> Record set
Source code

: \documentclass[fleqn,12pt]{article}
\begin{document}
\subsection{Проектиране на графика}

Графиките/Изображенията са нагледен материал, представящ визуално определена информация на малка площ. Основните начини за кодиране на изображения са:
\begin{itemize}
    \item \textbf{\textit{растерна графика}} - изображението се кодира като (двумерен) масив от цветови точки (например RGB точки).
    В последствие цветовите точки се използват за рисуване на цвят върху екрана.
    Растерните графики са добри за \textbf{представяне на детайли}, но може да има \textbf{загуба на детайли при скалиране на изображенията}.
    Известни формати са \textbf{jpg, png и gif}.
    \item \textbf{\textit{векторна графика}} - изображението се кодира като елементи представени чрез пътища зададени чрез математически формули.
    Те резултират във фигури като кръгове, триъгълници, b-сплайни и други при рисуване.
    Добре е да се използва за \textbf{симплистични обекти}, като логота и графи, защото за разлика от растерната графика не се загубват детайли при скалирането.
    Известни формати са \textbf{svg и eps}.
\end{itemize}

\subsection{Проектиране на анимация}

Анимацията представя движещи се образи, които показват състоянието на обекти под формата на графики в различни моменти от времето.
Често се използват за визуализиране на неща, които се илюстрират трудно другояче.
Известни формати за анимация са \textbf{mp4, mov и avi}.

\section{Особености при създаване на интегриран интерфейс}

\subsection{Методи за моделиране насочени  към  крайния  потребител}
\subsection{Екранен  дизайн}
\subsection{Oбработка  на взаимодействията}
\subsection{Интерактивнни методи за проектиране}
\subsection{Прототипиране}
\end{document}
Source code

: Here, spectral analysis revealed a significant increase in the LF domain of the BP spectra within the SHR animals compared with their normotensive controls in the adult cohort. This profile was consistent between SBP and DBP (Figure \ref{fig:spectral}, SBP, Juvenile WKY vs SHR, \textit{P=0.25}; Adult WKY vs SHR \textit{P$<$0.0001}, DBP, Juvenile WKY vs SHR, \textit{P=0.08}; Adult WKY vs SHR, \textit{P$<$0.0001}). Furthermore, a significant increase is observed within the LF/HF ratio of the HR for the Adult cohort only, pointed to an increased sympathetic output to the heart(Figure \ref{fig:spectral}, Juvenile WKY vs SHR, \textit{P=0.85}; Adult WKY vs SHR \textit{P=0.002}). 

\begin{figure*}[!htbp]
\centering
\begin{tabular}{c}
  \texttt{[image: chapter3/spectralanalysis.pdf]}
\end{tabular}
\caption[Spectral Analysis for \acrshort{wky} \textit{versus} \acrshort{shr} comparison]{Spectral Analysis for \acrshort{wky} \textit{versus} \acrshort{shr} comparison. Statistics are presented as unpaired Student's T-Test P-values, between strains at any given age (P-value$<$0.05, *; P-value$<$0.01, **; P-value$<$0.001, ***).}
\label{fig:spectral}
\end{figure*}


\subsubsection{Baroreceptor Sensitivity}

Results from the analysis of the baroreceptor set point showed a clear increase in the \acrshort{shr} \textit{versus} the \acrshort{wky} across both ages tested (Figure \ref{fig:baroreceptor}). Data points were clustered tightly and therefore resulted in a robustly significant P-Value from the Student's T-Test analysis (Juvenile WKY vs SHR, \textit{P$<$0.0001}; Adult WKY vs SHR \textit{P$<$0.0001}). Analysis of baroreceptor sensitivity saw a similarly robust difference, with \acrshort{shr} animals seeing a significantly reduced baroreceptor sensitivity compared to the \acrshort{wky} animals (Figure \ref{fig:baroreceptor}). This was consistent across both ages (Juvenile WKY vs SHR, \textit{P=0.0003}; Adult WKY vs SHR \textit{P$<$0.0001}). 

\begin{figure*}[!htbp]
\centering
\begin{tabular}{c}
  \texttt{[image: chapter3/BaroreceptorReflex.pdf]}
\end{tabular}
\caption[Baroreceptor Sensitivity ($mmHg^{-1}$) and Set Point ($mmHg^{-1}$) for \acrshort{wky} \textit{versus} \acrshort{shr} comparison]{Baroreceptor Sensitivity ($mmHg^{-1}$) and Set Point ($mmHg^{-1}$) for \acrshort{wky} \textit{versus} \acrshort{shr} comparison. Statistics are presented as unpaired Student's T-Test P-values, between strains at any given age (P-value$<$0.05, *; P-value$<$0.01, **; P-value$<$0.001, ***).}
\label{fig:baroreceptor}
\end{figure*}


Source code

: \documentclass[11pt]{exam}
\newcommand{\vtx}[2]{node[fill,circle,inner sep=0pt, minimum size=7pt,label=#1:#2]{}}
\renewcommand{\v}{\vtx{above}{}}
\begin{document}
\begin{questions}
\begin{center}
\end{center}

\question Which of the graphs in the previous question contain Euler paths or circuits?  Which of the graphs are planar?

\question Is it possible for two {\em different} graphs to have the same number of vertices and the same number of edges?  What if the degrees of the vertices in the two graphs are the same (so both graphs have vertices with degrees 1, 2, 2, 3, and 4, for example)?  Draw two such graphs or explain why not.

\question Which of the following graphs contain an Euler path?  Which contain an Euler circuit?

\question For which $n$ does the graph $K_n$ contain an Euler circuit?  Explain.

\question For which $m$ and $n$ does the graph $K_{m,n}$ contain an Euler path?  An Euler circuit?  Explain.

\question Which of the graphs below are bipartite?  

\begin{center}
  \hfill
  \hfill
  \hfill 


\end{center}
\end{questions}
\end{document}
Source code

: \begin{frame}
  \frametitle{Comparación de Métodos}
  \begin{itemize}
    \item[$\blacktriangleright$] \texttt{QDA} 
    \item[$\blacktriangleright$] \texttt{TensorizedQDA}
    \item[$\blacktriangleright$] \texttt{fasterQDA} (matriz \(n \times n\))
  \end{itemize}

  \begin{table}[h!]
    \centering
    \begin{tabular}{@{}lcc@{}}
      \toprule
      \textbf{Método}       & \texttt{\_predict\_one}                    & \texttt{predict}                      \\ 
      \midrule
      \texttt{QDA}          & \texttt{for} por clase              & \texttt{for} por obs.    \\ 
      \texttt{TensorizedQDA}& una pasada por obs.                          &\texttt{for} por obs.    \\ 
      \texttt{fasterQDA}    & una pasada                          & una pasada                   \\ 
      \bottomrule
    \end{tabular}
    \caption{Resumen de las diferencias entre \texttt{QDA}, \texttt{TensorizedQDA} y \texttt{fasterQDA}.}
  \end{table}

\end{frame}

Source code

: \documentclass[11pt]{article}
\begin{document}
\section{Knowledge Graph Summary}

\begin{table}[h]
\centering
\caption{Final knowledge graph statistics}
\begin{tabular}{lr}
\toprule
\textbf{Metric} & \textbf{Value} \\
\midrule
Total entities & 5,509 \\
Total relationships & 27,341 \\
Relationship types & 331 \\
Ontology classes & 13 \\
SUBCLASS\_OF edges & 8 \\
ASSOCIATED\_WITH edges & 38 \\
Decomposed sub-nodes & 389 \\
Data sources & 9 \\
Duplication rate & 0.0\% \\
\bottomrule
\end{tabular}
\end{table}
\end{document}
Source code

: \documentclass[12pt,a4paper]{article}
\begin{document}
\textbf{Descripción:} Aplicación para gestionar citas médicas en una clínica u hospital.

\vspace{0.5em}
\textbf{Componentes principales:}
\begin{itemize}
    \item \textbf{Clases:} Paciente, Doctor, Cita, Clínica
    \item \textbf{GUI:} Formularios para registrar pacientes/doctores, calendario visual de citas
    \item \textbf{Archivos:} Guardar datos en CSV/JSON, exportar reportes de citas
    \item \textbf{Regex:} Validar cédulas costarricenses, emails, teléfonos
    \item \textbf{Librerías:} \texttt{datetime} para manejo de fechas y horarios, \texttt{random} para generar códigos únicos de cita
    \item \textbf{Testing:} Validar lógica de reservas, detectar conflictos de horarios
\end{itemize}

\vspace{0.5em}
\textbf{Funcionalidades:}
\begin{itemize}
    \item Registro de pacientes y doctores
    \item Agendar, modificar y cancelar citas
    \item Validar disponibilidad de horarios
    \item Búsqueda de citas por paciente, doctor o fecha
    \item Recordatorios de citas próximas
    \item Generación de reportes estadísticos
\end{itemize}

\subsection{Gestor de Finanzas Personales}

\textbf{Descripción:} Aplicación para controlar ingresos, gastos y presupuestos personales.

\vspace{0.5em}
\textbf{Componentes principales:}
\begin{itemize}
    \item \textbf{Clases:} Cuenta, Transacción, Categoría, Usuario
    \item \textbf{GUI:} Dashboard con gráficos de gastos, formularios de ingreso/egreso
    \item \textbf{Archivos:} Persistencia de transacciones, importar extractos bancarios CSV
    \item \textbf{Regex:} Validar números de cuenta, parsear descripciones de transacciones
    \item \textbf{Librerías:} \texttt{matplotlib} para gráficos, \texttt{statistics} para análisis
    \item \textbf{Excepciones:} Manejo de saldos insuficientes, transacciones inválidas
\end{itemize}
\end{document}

> Work task
From the line holding "For which $m$" to the line holding "una pasada por", inclusive, restate each line above exactly as written.

> Solution to this task
\question For which $m$ and $n$ does the graph $K_{m,n}$ contain an Euler path?  An Euler circuit?  Explain.

\question Which of the graphs below are bipartite?  

\begin{center}
  \hfill
  \hfill
  \hfill 


\end{center}
\end{questions}
\end{document}
Source code

: \begin{frame}
  \frametitle{Comparación de Métodos}
  \begin{itemize}
    \item[$\blacktriangleright$] \texttt{QDA} 
    \item[$\blacktriangleright$] \texttt{TensorizedQDA}
    \item[$\blacktriangleright$] \texttt{fasterQDA} (matriz \(n \times n\))
  \end{itemize}

  \begin{table}[h!]
    \centering
    \begin{tabular}{@{}lcc@{}}
      \toprule
      \textbf{Método}       & \texttt{\_predict\_one}                    & \texttt{predict}                      \\ 
      \midrule
      \texttt{QDA}          & \texttt{for} por clase              & \texttt{for} por obs.    \\ 
      \texttt{TensorizedQDA}& una pasada por obs.                          &\texttt{for} por obs.    \\ 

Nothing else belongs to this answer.